= GOAL OF THE EXERCISE =
Copy out the listing that follows in its entirety, keeping it exactly the same.

= THE INPUT =
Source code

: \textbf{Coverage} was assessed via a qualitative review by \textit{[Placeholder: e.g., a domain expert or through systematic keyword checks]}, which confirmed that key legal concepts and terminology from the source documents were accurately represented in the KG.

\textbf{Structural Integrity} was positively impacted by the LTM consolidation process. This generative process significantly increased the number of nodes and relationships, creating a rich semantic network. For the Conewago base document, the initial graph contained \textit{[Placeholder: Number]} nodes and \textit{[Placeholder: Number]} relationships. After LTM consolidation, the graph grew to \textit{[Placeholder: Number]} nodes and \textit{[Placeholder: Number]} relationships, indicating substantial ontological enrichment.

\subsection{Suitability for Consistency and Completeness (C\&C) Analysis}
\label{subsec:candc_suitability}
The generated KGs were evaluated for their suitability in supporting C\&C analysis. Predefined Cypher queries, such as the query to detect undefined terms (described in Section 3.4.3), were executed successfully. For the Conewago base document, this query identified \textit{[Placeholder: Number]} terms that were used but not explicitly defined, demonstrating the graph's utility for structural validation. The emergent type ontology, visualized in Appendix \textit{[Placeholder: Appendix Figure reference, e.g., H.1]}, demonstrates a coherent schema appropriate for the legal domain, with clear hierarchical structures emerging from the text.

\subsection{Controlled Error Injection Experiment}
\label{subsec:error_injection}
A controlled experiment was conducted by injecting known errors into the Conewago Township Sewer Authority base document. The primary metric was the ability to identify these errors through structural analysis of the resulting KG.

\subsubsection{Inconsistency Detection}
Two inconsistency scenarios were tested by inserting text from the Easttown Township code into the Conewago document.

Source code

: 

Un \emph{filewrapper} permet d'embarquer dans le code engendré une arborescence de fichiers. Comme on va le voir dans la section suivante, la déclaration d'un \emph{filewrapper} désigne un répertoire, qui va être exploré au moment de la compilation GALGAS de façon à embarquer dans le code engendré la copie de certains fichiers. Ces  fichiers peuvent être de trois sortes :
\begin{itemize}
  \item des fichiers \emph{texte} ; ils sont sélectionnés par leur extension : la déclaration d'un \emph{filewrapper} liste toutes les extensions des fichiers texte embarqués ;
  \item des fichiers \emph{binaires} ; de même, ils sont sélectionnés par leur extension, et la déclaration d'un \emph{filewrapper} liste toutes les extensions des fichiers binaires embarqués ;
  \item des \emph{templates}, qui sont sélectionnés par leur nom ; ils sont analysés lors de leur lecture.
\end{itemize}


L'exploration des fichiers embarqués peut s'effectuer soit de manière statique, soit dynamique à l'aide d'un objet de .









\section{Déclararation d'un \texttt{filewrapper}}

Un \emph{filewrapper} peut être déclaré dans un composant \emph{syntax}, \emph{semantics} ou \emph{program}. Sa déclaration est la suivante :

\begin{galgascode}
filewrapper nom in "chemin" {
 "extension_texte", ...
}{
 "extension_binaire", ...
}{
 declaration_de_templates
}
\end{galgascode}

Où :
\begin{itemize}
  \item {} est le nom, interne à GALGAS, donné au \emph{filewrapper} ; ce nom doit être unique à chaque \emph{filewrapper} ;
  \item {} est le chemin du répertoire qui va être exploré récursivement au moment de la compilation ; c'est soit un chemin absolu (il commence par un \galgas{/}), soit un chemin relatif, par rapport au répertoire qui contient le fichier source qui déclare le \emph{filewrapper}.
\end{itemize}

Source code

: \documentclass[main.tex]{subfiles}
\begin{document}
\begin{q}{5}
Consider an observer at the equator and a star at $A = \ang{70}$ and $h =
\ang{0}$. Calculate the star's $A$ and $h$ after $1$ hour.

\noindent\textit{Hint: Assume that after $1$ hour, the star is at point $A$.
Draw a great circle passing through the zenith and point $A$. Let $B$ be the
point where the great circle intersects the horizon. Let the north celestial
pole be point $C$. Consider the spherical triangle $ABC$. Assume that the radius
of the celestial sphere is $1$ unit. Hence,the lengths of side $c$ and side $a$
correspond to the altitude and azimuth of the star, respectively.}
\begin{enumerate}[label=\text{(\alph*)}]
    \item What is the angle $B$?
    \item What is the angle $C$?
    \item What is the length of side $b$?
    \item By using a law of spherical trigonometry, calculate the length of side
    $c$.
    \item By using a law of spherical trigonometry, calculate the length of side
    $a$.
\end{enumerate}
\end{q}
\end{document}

= SOLUTION TO THIS EXERCISE =
Source code

: \textbf{Coverage} was assessed via a qualitative review by \textit{[Placeholder: e.g., a domain expert or through systematic keyword checks]}, which confirmed that key legal concepts and terminology from the source documents were accurately represented in the KG.

\textbf{Structural Integrity} was positively impacted by the LTM consolidation process. This generative process significantly increased the number of nodes and relationships, creating a rich semantic network. For the Conewago base document, the initial graph contained \textit{[Placeholder: Number]} nodes and \textit{[Placeholder: Number]} relationships. After LTM consolidation, the graph grew to \textit{[Placeholder: Number]} nodes and \textit{[Placeholder: Number]} relationships, indicating substantial ontological enrichment.

\subsection{Suitability for Consistency and Completeness (C\&C) Analysis}
\label{subsec:candc_suitability}
The generated KGs were evaluated for their suitability in supporting C\&C analysis. Predefined Cypher queries, such as the query to detect undefined terms (described in Section 3.4.3), were executed successfully. For the Conewago base document, this query identified \textit{[Placeholder: Number]} terms that were used but not explicitly defined, demonstrating the graph's utility for structural validation. The emergent type ontology, visualized in Appendix \textit{[Placeholder: Appendix Figure reference, e.g., H.1]}, demonstrates a coherent schema appropriate for the legal domain, with clear hierarchical structures emerging from the text.

\subsection{Controlled Error Injection Experiment}
\label{subsec:error_injection}
A controlled experiment was conducted by injecting known errors into the Conewago Township Sewer Authority base document. The primary metric was the ability to identify these errors through structural analysis of the resulting KG.

\subsubsection{Inconsistency Detection}
Two inconsistency scenarios were tested by inserting text from the Easttown Township code into the Conewago document.

Source code

: 

Un \emph{filewrapper} permet d'embarquer dans le code engendré une arborescence de fichiers. Comme on va le voir dans la section suivante, la déclaration d'un \emph{filewrapper} désigne un répertoire, qui va être exploré au moment de la compilation GALGAS de façon à embarquer dans le code engendré la copie de certains fichiers. Ces  fichiers peuvent être de trois sortes :
\begin{itemize}
  \item des fichiers \emph{texte} ; ils sont sélectionnés par leur extension : la déclaration d'un \emph{filewrapper} liste toutes les extensions des fichiers texte embarqués ;
  \item des fichiers \emph{binaires} ; de même, ils sont sélectionnés par leur extension, et la déclaration d'un \emph{filewrapper} liste toutes les extensions des fichiers binaires embarqués ;
  \item des \emph{templates}, qui sont sélectionnés par leur nom ; ils sont analysés lors de leur lecture.
\end{itemize}


L'exploration des fichiers embarqués peut s'effectuer soit de manière statique, soit dynamique à l'aide d'un objet de .









\section{Déclararation d'un \texttt{filewrapper}}

Un \emph{filewrapper} peut être déclaré dans un composant \emph{syntax}, \emph{semantics} ou \emph{program}. Sa déclaration est la suivante :

\begin{galgascode}
filewrapper nom in "chemin" {
 "extension_texte", ...
}{
 "extension_binaire", ...
}{
 declaration_de_templates
}
\end{galgascode}

Où :
\begin{itemize}
  \item {} est le nom, interne à GALGAS, donné au \emph{filewrapper} ; ce nom doit être unique à chaque \emph{filewrapper} ;
  \item {} est le chemin du répertoire qui va être exploré récursivement au moment de la compilation ; c'est soit un chemin absolu (il commence par un \galgas{/}), soit un chemin relatif, par rapport au répertoire qui contient le fichier source qui déclare le \emph{filewrapper}.
\end{itemize}

Source code

: \documentclass[main.tex]{subfiles}
\begin{document}
\begin{q}{5}
Consider an observer at the equator and a star at $A = \ang{70}$ and $h =
\ang{0}$. Calculate the star's $A$ and $h$ after $1$ hour.

\noindent\textit{Hint: Assume that after $1$ hour, the star is at point $A$.
Draw a great circle passing through the zenith and point $A$. Let $B$ be the
point where the great circle intersects the horizon. Let the north celestial
pole be point $C$. Consider the spherical triangle $ABC$. Assume that the radius
of the celestial sphere is $1$ unit. Hence,the lengths of side $c$ and side $a$
correspond to the altitude and azimuth of the star, respectively.}
\begin{enumerate}[label=\text{(\alph*)}]
    \item What is the angle $B$?
    \item What is the angle $C$?
    \item What is the length of side $b$?
    \item By using a law of spherical trigonometry, calculate the length of side
    $c$.
    \item By using a law of spherical trigonometry, calculate the length of side
    $a$.
\end{enumerate}
\end{q}
\end{document}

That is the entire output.